# Generative Adversarial Imitation Learning

In [1]:
import numpy as np
import tensorflow as tf

from mlagents.envs import UnityEnvironment
from mlagents.trainers.demo_loader import load_demonstration

## Load Data

In [2]:
def make_data(brain_infos):
    states, actions = [], []
    for idx, brain_info in enumerate(brain_infos):
        if idx > len(brain_infos) - 2:
            break
        current_brain_info = brain_infos[idx]
        next_brain_info = brain_infos[idx + 1]
        states.append(current_brain_info.vector_observations[0])
        actions.append(next_brain_info.previous_vector_actions[0])
    return np.array(states), np.array(actions)

def load_data(location):
    bp, infos, num_steps = load_demonstration(location)
    infos = infos[:max_steps+1]
    states, actions = make_data(infos)
    return bp, states, actions

In [3]:
max_steps = 300
expert_demo = './demos/ExpertBall.demo'
policy_demo = './demos/HeuristicBall.demo'

In [4]:
e_bp, e_states, e_actions = load_data(expert_demo)
p_bp, p_states, p_actions = load_data(policy_demo)

## Define Discrimiator

In [5]:
class Discriminator(object):
    def __init__(self, s_size, a_size, h_size, lr):
        self.h_size = h_size
        self.make_inputs(s_size, a_size)
        self.make_network()
        self.make_loss(lr)
        
    def make_inputs(self, s_size, a_size):
        self.state_in_expert = tf.placeholder(shape=[None, s_size], dtype=tf.float32)
        self.action_in_expert = tf.placeholder(shape=[None, a_size], dtype=tf.float32)
        self.state_in_policy = tf.placeholder(shape=[None, s_size], dtype=tf.float32)
        self.action_in_policy = tf.placeholder(shape=[None, a_size], dtype=tf.float32)
        
    def make_discriminator(self, state_in, action_in, reuse):
        with tf.variable_scope("discriminator"):
            concat_input = tf.concat([state_in, action_in], axis=1)
            
            hidden_1 = tf.layers.dense(
                concat_input, self.h_size, activation=tf.nn.elu,
                name="d_hidden_1", reuse=reuse)
            
            hidden_2 = tf.layers.dense(
                hidden_1, self.h_size, activation=tf.nn.elu, 
                name="d_hidden_2", reuse=reuse)
            
            d_value = tf.layers.dense(hidden_2, 1, activation=tf.nn.sigmoid, 
                                name="d_value", reuse=reuse)
            return d_value
        
    def make_loss(self, learning_rate):
        self.de = tf.reduce_mean(self.d_expert)
        self.dp = tf.reduce_mean(self.d_policy)
        self.d_loss = -tf.reduce_mean(tf.log(self.d_expert + 1e-10) + tf.log(1.0 - self.d_policy + 1e-10))
        optimizer = tf.train.AdamOptimizer(learning_rate=learning_rate)
        self.update_batch = optimizer.minimize(self.d_loss)
        
    def make_network(self):
        self.d_expert = self.make_discriminator(self.state_in_expert, self.action_in_expert, False)
        self.d_policy = self.make_discriminator(self.state_in_policy, self.action_in_policy, True)

## Train Model

In [6]:
batch_size = 32
num_epoch = 100
s_size = e_bp.vector_observation_space_size
a_size = e_bp.vector_action_space_size[0]
h_size = 64
lr = 1e-4

In [7]:
tf.reset_default_graph()

disc = Discriminator(s_size, a_size, h_size, lr)

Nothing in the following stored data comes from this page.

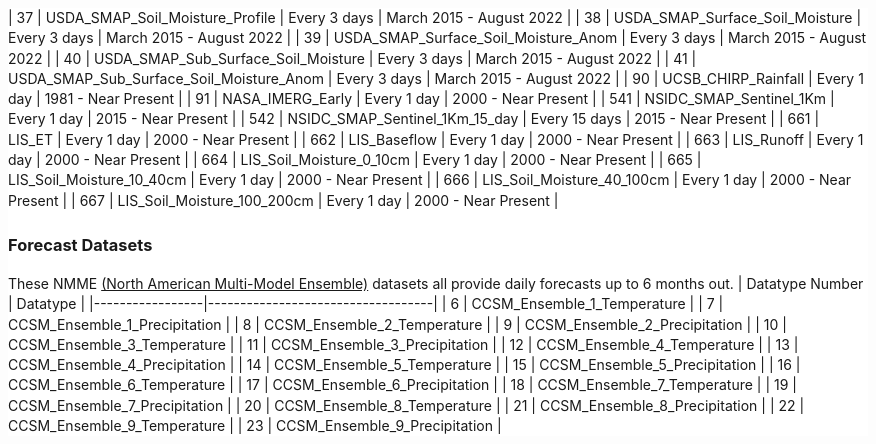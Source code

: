 | 37        | USDA_SMAP_Soil_Moisture_Profile          | Every 3 days      | March 2015 - August 2022 |
| 38        | USDA_SMAP_Surface_Soil_Moisture          | Every 3 days      | March 2015 - August 2022 |
| 39        | USDA_SMAP_Surface_Soil_Moisture_Anom     | Every 3 days      | March 2015 - August 2022 |
| 40        | USDA_SMAP_Sub_Surface_Soil_Moisture      | Every 3 days      | March 2015 - August 2022 |
| 41        | USDA_SMAP_Sub_Surface_Soil_Moisture_Anom | Every 3 days      | March 2015 - August 2022 |
| 90        | UCSB_CHIRP_Rainfall                      | Every 1 day       | 1981 - Near Present |
| 91        | NASA_IMERG_Early                         | Every 1 day       | 2000 - Near Present |
| 541       | NSIDC_SMAP_Sentinel_1Km                  | Every 1 day       | 2015 - Near Present |
| 542       | NSIDC_SMAP_Sentinel_1Km_15_day           | Every 15 days     | 2015 - Near Present |
| 661       | LIS_ET                                   | Every 1 day       | 2000 - Near Present |
| 662       | LIS_Baseflow                             | Every 1 day       | 2000 - Near Present |
| 663       | LIS_Runoff                               | Every 1 day       | 2000 - Near Present |
| 664       | LIS_Soil_Moisture_0_10cm                 | Every 1 day       | 2000 - Near Present |
| 665       | LIS_Soil_Moisture_10_40cm                | Every 1 day       | 2000 - Near Present |
| 666       | LIS_Soil_Moisture_40_100cm               | Every 1 day       | 2000 - Near Present |
| 667       | LIS_Soil_Moisture_100_200cm              | Every 1 day       | 2000 - Near Present |

### Forecast Datasets
These NMME [(North American Multi-Model Ensemble)](https://www.ncei.noaa.gov/products/weather-climate-models/north-american-multi-model) datasets all provide daily forecasts up to 6 months out.
| Datatype Number | Datatype                          |
|-----------------|-----------------------------------|
| 6               | CCSM_Ensemble_1_Temperature       |
| 7               | CCSM_Ensemble_1_Precipitation     |
| 8               | CCSM_Ensemble_2_Temperature       |
| 9               | CCSM_Ensemble_2_Precipitation     |
| 10              | CCSM_Ensemble_3_Temperature       |
| 11              | CCSM_Ensemble_3_Precipitation     |
| 12              | CCSM_Ensemble_4_Temperature       |
| 13              | CCSM_Ensemble_4_Precipitation     |
| 14              | CCSM_Ensemble_5_Temperature       |
| 15              | CCSM_Ensemble_5_Precipitation     |
| 16              | CCSM_Ensemble_6_Temperature       |
| 17              | CCSM_Ensemble_6_Precipitation     |
| 18              | CCSM_Ensemble_7_Temperature       |
| 19              | CCSM_Ensemble_7_Precipitation     |
| 20              | CCSM_Ensemble_8_Temperature       |
| 21              | CCSM_Ensemble_8_Precipitation     |
| 22              | CCSM_Ensemble_9_Temperature       |
| 23              | CCSM_Ensemble_9_Precipitation     |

init = tf.global_variables_initializer()
sess = tf.InteractiveSession()
sess.run(init)

In [8]:
def random_ordering(array):
    s = np.arange(len(array))
    np.random.shuffle(s)
    return s

def shuffle_buffer(states, actions):
    ordering = random_ordering(states)
    shuffle_states = states[ordering]
    shuffle_actions = actions[ordering]
    return shuffle_states, shuffle_actions

def get_batch(index, batch_size, a_size, states, actions):
    batch_states = states[index*batch_size:(index+1)*batch_size]
    batch_actions = actions[index*batch_size:(index+1)*batch_size]
    batch_actions = np.reshape(batch_actions, [-1, a_size])
    return batch_states, batch_actions

In [9]:
for i in range(num_epoch):
    e_states, e_actions = shuffle_buffer(e_states, e_actions)    
    p_states, p_actions = shuffle_buffer(p_states, p_actions)
    p_batch_reward, e_batch_reward = [], []

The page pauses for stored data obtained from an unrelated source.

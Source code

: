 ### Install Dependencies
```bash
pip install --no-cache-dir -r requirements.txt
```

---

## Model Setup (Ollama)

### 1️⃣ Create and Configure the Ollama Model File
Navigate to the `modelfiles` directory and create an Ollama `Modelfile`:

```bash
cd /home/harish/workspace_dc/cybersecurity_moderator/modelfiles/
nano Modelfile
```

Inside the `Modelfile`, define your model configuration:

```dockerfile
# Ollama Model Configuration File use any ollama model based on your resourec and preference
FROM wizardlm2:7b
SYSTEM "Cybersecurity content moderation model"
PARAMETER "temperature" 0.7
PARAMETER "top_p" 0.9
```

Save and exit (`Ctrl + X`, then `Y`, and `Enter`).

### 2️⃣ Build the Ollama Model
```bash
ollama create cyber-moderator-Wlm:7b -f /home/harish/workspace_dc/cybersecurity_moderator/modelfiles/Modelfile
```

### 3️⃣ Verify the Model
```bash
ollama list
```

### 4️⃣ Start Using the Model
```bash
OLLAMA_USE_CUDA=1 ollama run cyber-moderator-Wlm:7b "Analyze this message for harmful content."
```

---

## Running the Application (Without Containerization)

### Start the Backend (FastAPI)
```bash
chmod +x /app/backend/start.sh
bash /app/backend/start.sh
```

    for j in range(len(p_states)//batch_size):
        e_batch_states, e_batch_actions = get_batch(j, batch_size, a_size, e_states, e_actions)
        p_batch_states, p_batch_actions = get_batch(j, batch_size, a_size, p_states, p_actions)
        
        feed_dict = {disc.state_in_expert: e_batch_states, 
                     disc.state_in_policy: p_batch_states,
                     disc.action_in_expert: e_batch_actions, 
                     disc.action_in_policy: p_batch_actions}
        
        run_list = [disc.de, disc.dp, disc.d_loss, disc.update_batch]
        d_e, d_p, loss, _ = sess.run(run_list, feed_dict=feed_dict)
        e_batch_reward.append(d_e)
        p_batch_reward.append(d_p)
    print("Epoch: {}".format(i), 
          "Expert Reward: {:.3f}".format(np.mean(e_batch_reward)), 
          "Policy Reward: {:.3f}".format(np.mean(p_batch_reward)), 
          "Model Loss: {:.3f}".format(loss))

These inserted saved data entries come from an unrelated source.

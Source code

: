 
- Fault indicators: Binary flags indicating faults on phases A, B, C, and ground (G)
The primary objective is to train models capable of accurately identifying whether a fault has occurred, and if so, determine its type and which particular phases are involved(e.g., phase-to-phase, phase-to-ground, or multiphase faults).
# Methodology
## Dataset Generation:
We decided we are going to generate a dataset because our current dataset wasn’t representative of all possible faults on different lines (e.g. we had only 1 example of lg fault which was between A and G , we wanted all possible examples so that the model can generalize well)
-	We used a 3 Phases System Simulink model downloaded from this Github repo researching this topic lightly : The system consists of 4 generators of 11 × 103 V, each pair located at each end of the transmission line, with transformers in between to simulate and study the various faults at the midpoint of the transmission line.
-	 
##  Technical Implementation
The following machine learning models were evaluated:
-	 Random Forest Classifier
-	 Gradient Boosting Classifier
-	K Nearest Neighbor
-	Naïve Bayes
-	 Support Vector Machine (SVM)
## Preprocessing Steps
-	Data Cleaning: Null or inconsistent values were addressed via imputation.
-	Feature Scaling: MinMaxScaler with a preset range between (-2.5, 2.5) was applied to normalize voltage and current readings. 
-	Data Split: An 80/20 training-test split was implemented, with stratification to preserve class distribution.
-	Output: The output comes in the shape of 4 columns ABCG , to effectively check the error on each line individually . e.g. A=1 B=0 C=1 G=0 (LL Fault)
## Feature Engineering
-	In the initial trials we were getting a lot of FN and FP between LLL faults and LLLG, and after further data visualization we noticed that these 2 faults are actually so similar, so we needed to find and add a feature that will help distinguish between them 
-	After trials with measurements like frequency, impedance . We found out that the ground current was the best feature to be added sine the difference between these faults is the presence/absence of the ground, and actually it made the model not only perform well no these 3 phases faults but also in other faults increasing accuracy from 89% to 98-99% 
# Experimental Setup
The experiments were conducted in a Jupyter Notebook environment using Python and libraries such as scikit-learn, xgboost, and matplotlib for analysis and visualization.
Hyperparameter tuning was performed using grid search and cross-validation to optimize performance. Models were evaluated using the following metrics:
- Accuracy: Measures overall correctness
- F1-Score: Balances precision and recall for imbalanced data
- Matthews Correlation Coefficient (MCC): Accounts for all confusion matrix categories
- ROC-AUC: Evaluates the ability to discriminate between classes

Epoch: 0 Expert Reward: 0.554 Policy Reward: 0.621 Model Loss: 1.665
Epoch: 1 Expert Reward: 0.544 Policy Reward: 0.578 Model Loss: 1.504
Epoch: 2 Expert Reward: 0.536 Policy Reward: 0.532 Model Loss: 1.437
Epoch: 3 Expert Reward: 0.529 Policy Reward: 0.488 Model Loss: 1.309
Epoch: 4 Expert Reward: 0.524 Policy Reward: 0.448 Model Loss: 1.213
Epoch: 5 Expert Reward: 0.522 Policy Reward: 0.412 Model Loss: 1.114
Epoch: 6 Expert Reward: 0.523 Policy Reward: 0.380 Model Loss: 1.110
Epoch: 7 Expert Reward: 0.525 Policy Reward: 0.359 Model Loss: 1.072
Epoch: 8 Expert Reward: 0.529 Policy Reward: 0.338 Model Loss: 1.045
Epoch: 9 Expert Reward: 0.534 Policy Reward: 0.318 Model Loss: 0.983
Epoch: 10 Expert Reward: 0.540 Policy Reward: 0.305 Model Loss: 1.017
Epoch: 11 Expert Reward: 0.545 Policy Reward: 0.290 Model Loss: 0.982
Epoch: 12 Expert Reward: 0.550 Policy Reward: 0.281 Model Loss: 0.927
Epoch: 13 Expert Reward: 0.558 Policy Reward: 0.270 Model Loss: 0.907
Epoch: 14 Expert Reward: 0.564